Wednesday, December 14, 2005

Learning 1.0 and Learning 2.0

I started writing this item last December, but saved it as a draft and forgot about it. It is still relevant so here it is six months later.

I've been waiting for ages to hear Ewan's talk at the OU in Cardiff, both Catherine and Rob had mentioned on the Learning Zone how useful it was, so I managed to find 40 minutes today to listen to him.

Ewan draws together some of the Web 2.0 ideas with great clarity. He makes clear that Learning, teaching and thinking are distinct in the existing environment and not necessarily well enabled with our existing style of delivery.

The lecture is often one way and if interactive, normally only with a small number of students. Small groups become friendly with the tutor, they ask for help and tutors have special groups - but these groups are cliques, not maximisation of learning. This is mirrored in FirstClass, Blackboard etc, with small numbers being part of any discussion.

Even in seminar sessions this can happen. There is no thinking time, cliche tutor groups have individual leaders who can dominate the learning focus. Otherwise students just rely on the library.

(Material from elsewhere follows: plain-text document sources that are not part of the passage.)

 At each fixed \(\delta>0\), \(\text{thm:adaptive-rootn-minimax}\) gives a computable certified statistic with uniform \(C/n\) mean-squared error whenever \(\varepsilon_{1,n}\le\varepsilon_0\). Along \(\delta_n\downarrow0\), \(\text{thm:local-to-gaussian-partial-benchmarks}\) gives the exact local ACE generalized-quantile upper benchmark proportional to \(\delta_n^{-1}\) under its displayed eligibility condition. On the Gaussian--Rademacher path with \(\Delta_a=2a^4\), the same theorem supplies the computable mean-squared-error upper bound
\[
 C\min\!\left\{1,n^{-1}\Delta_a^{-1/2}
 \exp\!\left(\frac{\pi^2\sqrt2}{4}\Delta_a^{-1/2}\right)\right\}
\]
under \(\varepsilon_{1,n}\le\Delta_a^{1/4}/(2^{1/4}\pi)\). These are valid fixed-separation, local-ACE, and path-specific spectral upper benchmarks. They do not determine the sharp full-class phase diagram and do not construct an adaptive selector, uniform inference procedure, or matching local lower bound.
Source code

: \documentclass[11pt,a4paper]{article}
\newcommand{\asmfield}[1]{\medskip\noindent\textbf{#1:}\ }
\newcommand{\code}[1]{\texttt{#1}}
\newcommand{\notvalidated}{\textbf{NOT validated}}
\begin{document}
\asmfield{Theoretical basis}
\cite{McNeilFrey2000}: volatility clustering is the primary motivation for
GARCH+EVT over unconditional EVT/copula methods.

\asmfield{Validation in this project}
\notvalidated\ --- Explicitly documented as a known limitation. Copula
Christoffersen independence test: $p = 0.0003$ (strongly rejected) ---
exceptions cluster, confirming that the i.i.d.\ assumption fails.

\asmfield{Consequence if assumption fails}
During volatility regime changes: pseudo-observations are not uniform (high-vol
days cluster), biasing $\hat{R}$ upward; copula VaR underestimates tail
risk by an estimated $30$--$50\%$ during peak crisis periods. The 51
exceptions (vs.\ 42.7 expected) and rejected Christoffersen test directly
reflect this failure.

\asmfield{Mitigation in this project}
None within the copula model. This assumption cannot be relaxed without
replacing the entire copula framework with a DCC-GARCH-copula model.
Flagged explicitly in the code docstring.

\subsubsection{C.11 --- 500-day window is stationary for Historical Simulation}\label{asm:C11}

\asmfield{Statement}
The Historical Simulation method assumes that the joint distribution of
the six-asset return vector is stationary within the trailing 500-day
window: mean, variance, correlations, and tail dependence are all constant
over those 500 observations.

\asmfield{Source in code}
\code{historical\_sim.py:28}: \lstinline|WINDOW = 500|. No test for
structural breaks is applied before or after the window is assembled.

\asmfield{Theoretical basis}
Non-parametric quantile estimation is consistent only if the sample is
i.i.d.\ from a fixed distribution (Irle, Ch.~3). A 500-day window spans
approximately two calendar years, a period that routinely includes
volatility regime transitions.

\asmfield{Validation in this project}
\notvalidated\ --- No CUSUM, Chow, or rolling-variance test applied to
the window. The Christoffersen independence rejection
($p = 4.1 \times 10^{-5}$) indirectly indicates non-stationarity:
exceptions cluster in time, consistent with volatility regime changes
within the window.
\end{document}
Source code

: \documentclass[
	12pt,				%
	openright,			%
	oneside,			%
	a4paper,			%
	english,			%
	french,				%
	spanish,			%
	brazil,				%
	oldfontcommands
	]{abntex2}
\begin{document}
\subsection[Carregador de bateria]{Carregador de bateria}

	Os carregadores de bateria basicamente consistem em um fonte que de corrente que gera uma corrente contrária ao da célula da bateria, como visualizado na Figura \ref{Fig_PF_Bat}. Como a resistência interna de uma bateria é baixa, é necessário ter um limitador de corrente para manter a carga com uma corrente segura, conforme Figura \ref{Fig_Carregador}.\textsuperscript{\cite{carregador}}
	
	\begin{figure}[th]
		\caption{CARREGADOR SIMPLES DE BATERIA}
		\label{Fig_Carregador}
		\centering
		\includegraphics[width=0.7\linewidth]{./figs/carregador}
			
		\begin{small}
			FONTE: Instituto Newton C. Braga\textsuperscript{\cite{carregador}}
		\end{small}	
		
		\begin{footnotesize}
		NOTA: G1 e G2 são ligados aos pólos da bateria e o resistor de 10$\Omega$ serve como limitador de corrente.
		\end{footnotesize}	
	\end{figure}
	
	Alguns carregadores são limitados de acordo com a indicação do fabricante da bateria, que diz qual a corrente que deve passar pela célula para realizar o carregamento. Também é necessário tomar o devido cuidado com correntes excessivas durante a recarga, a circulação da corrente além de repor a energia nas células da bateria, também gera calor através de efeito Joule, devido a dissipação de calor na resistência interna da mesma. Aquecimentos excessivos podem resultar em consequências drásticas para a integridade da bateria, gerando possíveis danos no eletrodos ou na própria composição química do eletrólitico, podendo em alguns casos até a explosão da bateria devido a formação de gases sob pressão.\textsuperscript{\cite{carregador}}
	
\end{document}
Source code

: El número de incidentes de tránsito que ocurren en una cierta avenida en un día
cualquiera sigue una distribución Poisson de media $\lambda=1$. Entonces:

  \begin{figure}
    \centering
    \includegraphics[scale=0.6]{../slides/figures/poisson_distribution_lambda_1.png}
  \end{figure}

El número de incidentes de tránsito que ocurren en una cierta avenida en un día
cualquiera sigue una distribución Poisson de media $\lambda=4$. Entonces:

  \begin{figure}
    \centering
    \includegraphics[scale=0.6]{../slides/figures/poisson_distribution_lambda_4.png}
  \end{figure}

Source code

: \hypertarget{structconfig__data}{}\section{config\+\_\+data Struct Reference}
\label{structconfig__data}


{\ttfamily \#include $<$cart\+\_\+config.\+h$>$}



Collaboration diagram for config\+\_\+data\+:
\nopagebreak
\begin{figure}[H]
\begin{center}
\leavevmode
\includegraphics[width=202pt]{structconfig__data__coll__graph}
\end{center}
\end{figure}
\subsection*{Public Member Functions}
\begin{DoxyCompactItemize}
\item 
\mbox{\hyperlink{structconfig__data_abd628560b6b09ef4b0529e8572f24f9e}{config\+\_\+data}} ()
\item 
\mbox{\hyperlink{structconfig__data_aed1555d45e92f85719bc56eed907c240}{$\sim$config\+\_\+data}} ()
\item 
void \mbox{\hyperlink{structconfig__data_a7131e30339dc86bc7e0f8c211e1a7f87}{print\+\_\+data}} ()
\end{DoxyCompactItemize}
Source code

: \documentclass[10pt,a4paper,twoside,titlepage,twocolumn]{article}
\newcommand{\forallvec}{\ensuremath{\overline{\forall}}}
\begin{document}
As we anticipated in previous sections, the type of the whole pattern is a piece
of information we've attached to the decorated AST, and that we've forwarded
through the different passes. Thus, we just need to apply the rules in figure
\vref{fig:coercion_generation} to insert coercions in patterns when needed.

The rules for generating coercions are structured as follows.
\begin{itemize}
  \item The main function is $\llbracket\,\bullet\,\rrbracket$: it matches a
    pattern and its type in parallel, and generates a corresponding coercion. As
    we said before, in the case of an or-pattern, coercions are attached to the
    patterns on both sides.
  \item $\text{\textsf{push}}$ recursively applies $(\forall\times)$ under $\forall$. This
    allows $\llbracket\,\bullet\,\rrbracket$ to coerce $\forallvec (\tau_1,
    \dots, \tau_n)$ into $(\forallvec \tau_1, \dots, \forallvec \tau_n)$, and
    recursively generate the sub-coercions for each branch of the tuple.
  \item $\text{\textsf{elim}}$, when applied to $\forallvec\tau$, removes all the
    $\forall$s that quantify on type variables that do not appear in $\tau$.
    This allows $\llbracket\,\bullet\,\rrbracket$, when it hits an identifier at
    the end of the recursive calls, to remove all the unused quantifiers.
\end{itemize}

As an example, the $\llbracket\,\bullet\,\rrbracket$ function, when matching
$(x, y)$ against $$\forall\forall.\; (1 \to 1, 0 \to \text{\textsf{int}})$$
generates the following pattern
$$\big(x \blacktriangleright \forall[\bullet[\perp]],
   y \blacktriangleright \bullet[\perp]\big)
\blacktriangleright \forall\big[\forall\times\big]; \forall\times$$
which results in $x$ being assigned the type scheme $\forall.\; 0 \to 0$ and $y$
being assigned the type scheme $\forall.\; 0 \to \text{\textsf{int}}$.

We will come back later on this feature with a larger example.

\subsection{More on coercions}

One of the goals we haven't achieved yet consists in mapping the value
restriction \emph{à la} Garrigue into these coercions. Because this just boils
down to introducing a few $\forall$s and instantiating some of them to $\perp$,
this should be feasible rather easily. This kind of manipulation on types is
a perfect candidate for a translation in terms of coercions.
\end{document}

Learning 2.0 is based on the concepts of Web 2.0 - learning by conversation, not by direction. Conversation is perceived as a normal form of learning.

The tools include blogs, podcasts, Wikis etc, but the tools are less important than what they do for the learner, and for those who are supporting the learning..

There are significant barriers to us as teachers and designers being involved in this. We have to do what we do at present well, do we have time to innovate? I certainly hope so.

However with a new generation, students will do this themselves, so we need to facilitate that learning. This movement is about conversation - young people pick up their mobile and text (should I say txt) friends

We know students lose stuff in courses stored on paper or in the VLE. But in del.icio.us they are visible and can be used again - safe in cyberspace.

A student can compare views with everyone in the world - evaluate other users both by who they are and by what they say.

These students now have a wide source of knowledge and we academics need to provide the skills to construct knowledge. This knowledge is open flow - not controlled by gatekeepers. So our role changes from one of gatekeepers (which I hope it never was) to one of knowledge brokers. People who are researchable.

This is a challenging vision, but one which we need to get academics to engage with. This links to the wider debate which the HEA is having about linking research and teaching, not in some false way but by helping our students become researchers in the way that Mick Healey and Alan Jenkins argue in their recent HEA Report

Tuesday, December 13, 2005

Connectivism and Learning

Having identified the useful work of George Siemens from a couple of talks at Educa I decided to discover more about his work.

The links between it and the material found within the KM literature by people like Dave Snowdon is really useful. It seems that my own interest in KM has a direct link to the way the learning literature is developing - really useful in my new job.

Siemans' work on Connectivity and Web 2.0 challenges some of the preconceptions about the way people learn and a call to develop an end user designer of learning and other processes online. This is well outlined in his Articulate presentation.

A key point he makes is that these tools are already there - Blogs, wikis, aggregators etc. The barrier is our ability to conceptualise approaches which allow these to be forms of learning. This needs a complete refocusing from learning as managed by teachers, to learning as managed by learners. As someone involved in adult education this is appealing but very challenging. It is a new view of Personal Knowledge Management.

Thus we need to move from Content Management Systems approaches to delivering content to learners, to opening up the range of sources to the learners so the have connections to constantly update their knowledge not merely wait until they come to their next course.

This is at the heart of lifelong learning, because this becomes a way of being not just a way of learning.

I need to think much more about this, but welcome anyone who is also thinking in this area to share their ideas.

Thursday, December 01, 2005

ONL|INE EDUCA

Well here I am in Berlin. Listening to a talk about why National E-Learning unadvised.

An example of failure in the UKeU was given by Paul Bacsish then examples were given from Switzerland, Estonia and Sweden in each case the model developed is quite different. Some strongly working in collaborations between HEIs (Estonia), others focusing on being portals for content from a variety of institutions (Switzerland).

My big question is the one of sustainable - what happens after the project funding runs out?

It seems that the models like UKeU which focused on marketing other peoples course work less well than those models focusing on being a portal with a clear national agenda of providing more accessible learning what ever the source.

An interesting thought, the issues post ECW are reflected again in these contexts.

This needs more thought before we have effective models of learning which allow for the best of collaboration without the fear of traditionally shaped organisations??